Monday, June 14, 2010

A Story of Something Lost and Found

Every now and then, I add something to this blog that comes from the heart. I know - professional decorum should limit me to writing about things only related to my business - but please indulge me a bit and enjoy this story as written by my friend Colleen Kastanek from North Branch, MN. Whether it's a house, a car, a friend, or a motor bike - I think everyone has a similar story in their lives about losing something special to them - and this is a story about a man who was able to get it back. Thank you, Colleen, for capturing these memories so well. Steph

Jimmy's First Motorbike by Colleen Kastanek


When Jim was nine years old he thought that any day spent with his dad was a good day. His parents were living apart, and between Jimmy’s school and the many hours his dad worked, he didn’t see Cliff often. Days that Jimmy rode with his dad to Duluth were really good days.
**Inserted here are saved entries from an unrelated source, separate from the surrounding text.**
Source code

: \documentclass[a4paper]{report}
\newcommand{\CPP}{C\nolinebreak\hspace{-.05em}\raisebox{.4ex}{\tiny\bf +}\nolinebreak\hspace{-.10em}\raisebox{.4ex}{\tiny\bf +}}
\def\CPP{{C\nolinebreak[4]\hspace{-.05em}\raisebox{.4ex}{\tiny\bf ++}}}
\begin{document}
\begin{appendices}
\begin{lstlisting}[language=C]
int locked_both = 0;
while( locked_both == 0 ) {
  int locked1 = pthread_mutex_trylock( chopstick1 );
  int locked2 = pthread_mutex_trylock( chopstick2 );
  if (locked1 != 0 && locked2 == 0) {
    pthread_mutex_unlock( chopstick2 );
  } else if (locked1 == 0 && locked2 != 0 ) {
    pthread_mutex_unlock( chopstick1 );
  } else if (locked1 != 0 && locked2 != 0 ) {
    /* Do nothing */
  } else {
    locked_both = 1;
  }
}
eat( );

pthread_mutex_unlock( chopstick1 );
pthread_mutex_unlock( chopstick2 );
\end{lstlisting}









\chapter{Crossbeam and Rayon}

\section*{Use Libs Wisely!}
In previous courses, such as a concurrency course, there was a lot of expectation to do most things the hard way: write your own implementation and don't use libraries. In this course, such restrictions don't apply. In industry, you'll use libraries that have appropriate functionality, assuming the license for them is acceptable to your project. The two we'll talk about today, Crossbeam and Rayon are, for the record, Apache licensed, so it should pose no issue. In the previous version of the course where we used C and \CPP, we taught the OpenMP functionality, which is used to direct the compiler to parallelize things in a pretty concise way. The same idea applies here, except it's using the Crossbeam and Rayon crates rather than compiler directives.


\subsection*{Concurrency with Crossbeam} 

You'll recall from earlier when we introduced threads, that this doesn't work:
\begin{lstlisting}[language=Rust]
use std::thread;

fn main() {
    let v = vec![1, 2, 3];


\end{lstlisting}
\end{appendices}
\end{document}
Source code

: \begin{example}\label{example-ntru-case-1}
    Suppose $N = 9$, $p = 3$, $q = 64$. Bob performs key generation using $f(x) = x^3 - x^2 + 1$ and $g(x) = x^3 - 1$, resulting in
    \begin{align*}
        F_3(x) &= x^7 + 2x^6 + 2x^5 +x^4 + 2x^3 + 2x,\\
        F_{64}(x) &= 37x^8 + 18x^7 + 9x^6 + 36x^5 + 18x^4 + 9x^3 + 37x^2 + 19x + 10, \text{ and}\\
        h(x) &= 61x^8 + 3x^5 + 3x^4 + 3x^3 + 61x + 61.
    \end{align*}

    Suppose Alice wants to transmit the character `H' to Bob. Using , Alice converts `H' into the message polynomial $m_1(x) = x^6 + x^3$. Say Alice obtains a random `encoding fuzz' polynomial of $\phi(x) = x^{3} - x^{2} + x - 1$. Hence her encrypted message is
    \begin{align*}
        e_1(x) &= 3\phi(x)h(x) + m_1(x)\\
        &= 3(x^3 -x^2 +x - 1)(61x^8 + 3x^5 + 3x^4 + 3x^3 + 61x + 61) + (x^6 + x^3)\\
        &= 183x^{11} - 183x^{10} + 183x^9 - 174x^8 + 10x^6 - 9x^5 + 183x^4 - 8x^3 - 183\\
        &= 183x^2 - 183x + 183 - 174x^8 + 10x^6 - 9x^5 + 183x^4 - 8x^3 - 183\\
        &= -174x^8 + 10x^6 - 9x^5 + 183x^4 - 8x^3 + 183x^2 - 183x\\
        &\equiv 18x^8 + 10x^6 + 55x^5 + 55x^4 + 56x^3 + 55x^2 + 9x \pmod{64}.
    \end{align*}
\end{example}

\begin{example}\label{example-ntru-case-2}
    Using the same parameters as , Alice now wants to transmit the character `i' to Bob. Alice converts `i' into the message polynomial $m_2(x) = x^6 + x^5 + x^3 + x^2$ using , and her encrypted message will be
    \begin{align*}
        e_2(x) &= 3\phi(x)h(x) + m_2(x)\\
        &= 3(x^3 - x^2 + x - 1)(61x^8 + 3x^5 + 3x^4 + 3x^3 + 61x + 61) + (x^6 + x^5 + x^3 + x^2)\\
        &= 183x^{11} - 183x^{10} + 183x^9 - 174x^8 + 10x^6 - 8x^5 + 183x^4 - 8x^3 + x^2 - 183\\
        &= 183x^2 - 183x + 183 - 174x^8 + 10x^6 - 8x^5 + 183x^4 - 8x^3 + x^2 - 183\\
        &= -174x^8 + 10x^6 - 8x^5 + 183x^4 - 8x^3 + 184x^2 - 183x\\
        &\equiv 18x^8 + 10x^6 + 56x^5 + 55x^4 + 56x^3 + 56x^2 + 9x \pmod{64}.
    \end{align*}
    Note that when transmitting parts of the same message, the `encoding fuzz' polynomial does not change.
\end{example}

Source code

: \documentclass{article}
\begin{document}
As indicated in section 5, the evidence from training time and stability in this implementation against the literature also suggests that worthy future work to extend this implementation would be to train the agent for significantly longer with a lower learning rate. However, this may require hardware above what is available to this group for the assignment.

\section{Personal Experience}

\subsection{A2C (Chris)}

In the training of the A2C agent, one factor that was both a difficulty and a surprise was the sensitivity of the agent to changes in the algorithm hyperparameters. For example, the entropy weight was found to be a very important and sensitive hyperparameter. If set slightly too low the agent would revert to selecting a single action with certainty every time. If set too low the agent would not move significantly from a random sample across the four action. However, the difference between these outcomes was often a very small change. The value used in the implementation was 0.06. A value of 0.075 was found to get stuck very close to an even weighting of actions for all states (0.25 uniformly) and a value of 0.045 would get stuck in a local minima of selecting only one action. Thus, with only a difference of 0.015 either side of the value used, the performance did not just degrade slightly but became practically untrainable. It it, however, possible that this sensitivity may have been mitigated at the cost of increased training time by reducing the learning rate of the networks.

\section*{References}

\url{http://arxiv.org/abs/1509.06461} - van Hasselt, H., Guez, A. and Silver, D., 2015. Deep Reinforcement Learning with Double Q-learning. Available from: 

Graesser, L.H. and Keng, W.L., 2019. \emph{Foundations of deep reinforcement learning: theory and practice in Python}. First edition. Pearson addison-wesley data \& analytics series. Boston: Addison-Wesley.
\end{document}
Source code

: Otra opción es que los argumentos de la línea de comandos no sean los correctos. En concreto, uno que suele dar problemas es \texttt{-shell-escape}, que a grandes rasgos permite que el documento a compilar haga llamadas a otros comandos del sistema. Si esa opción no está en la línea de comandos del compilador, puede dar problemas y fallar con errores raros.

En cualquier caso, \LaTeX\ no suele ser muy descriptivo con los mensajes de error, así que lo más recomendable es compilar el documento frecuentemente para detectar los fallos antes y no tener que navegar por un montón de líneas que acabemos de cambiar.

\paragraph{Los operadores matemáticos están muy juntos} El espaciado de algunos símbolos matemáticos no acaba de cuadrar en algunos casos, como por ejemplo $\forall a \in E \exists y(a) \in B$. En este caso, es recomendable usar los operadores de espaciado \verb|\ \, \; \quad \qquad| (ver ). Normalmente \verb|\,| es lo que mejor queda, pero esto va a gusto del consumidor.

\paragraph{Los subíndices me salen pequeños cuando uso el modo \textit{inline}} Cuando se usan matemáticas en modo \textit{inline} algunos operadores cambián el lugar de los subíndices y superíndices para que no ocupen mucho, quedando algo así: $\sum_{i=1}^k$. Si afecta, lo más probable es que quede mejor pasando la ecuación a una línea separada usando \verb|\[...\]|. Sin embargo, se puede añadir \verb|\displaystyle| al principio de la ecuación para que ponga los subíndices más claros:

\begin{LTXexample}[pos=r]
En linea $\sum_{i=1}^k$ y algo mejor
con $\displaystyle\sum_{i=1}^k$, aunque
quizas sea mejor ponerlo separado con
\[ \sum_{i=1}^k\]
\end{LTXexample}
A year previously, Cliff had bought a 17” black and white TV from the Zenith dealer in Duluth. He felt good to be able to provide his family with one of the first television sets in Two Harbors, but he also had to drive back to the dealer almost every month for a repair. For Jimmy the drive to Duluth with his dad was a treat. The errand took several hours and Jimmy had his dad all to himself.

For at least six months in 1952, it was the same scenario. When Cliff and Jimmy got to the Zenith TV dealership on First Street and First Avenue, Jimmy would ask his dad if he could cross the street and go to the Sander Key and Lock Shop. Mr. Gruver would watch his son run across the busy street, knowing Jimmy would be entertained by Mr. Sander while he talked TV repairs with the Zenith people. Mr. Sander was a small, dark haired man not typically amusing to most folks - but whether Cliff would be at the Zenith store for a few minutes to drop the TV off, or whether he waited for an hour or so while it was fixed, Jimmy and Mr. Sander had plenty to talk about.
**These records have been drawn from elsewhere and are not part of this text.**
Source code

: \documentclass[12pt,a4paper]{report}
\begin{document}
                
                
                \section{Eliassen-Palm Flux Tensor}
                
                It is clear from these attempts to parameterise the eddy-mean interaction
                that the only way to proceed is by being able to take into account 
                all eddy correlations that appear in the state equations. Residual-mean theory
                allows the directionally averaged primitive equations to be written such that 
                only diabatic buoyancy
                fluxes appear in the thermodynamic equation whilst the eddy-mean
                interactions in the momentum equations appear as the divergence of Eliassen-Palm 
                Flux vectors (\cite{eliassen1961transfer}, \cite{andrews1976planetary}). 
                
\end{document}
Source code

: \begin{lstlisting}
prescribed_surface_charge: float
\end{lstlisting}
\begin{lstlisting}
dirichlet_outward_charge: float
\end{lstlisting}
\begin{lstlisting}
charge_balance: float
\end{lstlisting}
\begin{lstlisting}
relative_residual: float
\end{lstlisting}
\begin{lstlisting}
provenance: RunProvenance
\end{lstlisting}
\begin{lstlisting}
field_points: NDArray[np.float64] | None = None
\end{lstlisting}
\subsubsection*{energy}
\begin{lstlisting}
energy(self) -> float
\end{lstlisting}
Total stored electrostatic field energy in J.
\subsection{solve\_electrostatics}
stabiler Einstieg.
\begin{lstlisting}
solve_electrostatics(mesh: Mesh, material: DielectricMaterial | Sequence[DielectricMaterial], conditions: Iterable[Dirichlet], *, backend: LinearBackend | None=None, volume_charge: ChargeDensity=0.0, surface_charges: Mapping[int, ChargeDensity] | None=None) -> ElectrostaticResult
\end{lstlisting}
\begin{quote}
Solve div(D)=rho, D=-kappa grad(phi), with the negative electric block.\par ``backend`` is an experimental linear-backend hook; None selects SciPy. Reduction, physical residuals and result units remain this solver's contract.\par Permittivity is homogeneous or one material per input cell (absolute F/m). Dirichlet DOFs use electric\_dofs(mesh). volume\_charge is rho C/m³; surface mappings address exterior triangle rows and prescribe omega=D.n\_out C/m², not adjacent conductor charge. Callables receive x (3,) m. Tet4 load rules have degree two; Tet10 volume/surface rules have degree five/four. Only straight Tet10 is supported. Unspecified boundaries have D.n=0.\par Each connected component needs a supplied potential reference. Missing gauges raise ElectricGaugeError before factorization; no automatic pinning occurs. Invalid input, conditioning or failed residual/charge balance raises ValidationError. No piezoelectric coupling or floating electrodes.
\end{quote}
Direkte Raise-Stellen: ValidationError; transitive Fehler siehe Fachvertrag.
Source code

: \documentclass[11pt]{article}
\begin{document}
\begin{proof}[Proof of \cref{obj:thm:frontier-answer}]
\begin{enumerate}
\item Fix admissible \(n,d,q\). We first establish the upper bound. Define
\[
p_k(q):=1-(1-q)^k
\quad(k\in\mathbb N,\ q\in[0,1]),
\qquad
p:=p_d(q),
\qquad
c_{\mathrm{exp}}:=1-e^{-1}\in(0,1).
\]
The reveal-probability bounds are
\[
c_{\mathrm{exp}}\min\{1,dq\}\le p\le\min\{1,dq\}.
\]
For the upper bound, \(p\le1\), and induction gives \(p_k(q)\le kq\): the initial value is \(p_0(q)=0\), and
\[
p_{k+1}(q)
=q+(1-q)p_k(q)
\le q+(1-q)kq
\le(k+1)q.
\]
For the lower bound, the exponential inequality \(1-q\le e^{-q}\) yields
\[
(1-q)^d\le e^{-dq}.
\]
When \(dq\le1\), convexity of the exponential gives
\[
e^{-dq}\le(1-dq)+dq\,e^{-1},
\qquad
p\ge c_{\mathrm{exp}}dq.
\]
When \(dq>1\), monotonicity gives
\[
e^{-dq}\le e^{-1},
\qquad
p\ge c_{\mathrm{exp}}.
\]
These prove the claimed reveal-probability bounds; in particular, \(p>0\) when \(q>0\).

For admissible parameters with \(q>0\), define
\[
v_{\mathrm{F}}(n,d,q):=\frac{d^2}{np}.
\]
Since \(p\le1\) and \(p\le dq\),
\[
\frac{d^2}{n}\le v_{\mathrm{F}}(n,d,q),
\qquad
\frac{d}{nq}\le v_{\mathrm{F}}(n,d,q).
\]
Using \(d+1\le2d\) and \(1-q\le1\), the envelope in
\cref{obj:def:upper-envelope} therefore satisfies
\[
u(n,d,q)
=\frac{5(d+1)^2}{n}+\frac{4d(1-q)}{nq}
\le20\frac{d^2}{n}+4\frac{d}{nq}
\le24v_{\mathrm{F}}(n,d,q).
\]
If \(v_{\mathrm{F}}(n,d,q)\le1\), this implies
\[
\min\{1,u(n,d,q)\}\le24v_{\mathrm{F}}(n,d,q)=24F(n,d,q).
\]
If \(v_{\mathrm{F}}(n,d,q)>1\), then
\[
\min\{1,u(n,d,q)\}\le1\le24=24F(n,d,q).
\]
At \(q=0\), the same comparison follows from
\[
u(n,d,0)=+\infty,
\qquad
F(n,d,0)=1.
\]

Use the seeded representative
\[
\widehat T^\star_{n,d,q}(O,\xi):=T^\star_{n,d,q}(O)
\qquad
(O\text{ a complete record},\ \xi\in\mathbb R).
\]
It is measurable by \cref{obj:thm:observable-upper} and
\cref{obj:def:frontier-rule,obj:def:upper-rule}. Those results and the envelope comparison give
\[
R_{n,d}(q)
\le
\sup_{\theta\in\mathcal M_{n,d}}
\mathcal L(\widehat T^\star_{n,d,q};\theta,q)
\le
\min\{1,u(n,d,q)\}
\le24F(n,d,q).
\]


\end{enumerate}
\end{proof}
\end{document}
In addition to making keys, Mr. Sander sold bicycles and bicycle parts. Anything mechanical interested the ten-year old boy, who had already built more model trains and go-carts than any of his friends, and Mr. Sander had something in his shop that Jimmy could not stop thinking about.

Whizzer began manufacturing kits to motorize 26” bicycles in 1937. The one-cylinder three-horsepower engine conversion was popular with young men who had delivery jobs, and with the sons of wealthier families for just having fun. Several of Jimmy’s older friends had Whizzers. The motor on a bicycle was a great mechanical assist for climbing the hills of Two Harbors, but the Whizzer that Jimmy saw in Mr. Sander’s shop was much more exciting than any he had seen around his hometown.

In the late 1940’s Don White, a California Whizzer employee, wanted to share his motocross racing experiences with his son. On weekends he rode his motocross bike to the track, and so that his son could ride with him, he designed a smaller frame and used 20” rims and fit his design to the Whizzer engines he built at the factory during the week. The father and son became a riding sensation in southern California and Whizzer took advantage of its location to sell to this segment of the motorcycle market. Whizzer used Don’s design plans and manufactured 1100 Whizzer Sportsmans between 1948 and 1964.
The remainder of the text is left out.